Problem requirements – Every line holding "Live" should be copied from the records below.
━━━ Input data ━━━
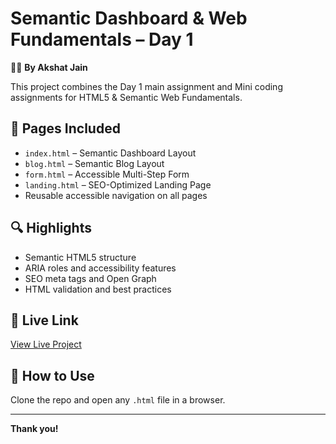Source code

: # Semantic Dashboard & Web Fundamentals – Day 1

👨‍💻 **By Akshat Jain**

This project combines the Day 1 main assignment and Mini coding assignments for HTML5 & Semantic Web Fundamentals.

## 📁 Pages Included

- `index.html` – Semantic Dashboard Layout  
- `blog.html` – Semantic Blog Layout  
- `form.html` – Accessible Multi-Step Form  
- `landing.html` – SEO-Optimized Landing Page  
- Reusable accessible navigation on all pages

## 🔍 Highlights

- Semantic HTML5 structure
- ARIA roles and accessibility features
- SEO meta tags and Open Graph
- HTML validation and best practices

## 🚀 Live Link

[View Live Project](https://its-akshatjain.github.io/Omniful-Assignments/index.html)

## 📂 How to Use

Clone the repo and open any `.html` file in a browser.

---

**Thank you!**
━━━
Answer to the problem –
## 🚀 Live Link
[View Live Project](https://its-akshatjain.github.io/Omniful-Assignments/index.html)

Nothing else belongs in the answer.